Do not get me wrong. Nowhere have I suggested that the substance of the amended CFRA is “good” or “bad.” But is the lack of pre-emption, with franchising controlled by the state governments, good for the franchise community?

For us as lawyers, the current system may be good because it means more work. But for our clients, it is bad. Franchise regulation adds cost, inefficiency, and complexity to franchising. And, sad to say, most of the problems with the system could be easily resolved through complete pre-emption.

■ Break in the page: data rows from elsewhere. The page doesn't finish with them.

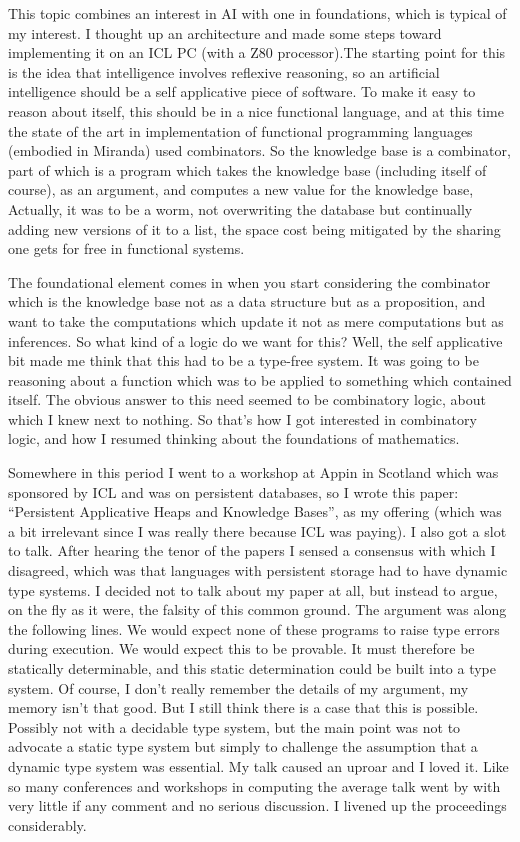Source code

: \documentclass[10pt,titlepage]{book}
\begin{document}
This topic combines an interest in AI with one in foundations, which is typical of my interest.
I thought up an architecture and made some steps toward implementing it on an ICL PC (with a Z80 processor).The starting point for this is the idea that intelligence involves reflexive reasoning, so an artificial intelligence should be a self applicative piece of software.
To make it easy to reason about itself, this should be in a nice functional language, and at this time the state of the art in implementation of functional programming languages (embodied in Miranda) used combinators.
So the knowledge base is a combinator, part of which is a program which takes the knowledge base (including itself of course), as an argument, and computes a new value for the knowledge base,
Actually, it was to be a worm, not overwriting the database but continually adding new versions of it to a list, the space cost being mitigated by the sharing one gets for free in functional systems.

The foundational element comes in when you start considering the combinator which is the knowledge base not as a data structure but as a proposition, and want to take the computations which update it not as mere computations but as inferences.
So what kind of a logic do we want for this?
Well, the self applicative bit made me think that this had to be a type-free system.
It was going to be reasoning about a function which was to be applied to something which contained itself.
The obvious answer to this need seemed to be combinatory logic, about which I knew next to nothing.
So that's how I got interested in combinatory logic, and how I resumed thinking about the foundations of mathematics.

Somewhere in this period I went to a workshop at Appin in Scotland which was sponsored by ICL and was on persistent databases, so I wrote this paper:
``Persistent Applicative Heaps and Knowledge Bases'', as my offering (which was a bit irrelevant since I was really there because ICL was paying).
I also got a slot to talk.
After hearing the tenor of the papers I sensed a consensus with which I disagreed, which was that languages with persistent storage had to have dynamic type systems.
I decided not to talk about my paper at all, but instead to argue, on the fly as it were, the falsity of this common ground.
The argument was along the following lines.
We would expect none of these programs to raise type errors during execution.
We would expect this to be provable.
It must therefore be statically determinable, and this static determination could be built into a type system.
Of course, I don't really remember the details of my argument, my memory isn't that good.
But I still think there is a case that this is possible.
Possibly not with a decidable type system, but the main point was not to advocate a static type system but simply to challenge the assumption that a dynamic type system was essential.
My talk caused an uproar and I loved it.
Like so many conferences and workshops in computing the average talk went by with very little if any comment and no serious discussion.
I livened up the proceedings considerably.
\end{document}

At a limited-invitation conference sponsored in 2012 by the Franchise Law Institute (a not-for-profit entity that I created to study and compare franchise regulation throughout the world), all stakeholders present including private-firm attorneys who represent franchisors, franchisees, or both, in-house attorneys, consultants, and regulators—all favored full pre-emption, except for one state regulator. The reasons for franchisor attorneys’ support are obvious. From the standpoint of franchisee lawyers, the current system makes it too expensive for their clients to prosecute wrongdoing through the courts or arbitration.

Despite the problems with our current patchwork of franchise regulation, however, absent a passionate advocate in Congress and strong and vocal support from the franchise community, I am likely to be drooling my Jell-o® at the old folks’ home by the time total pre-emption is seriously considered.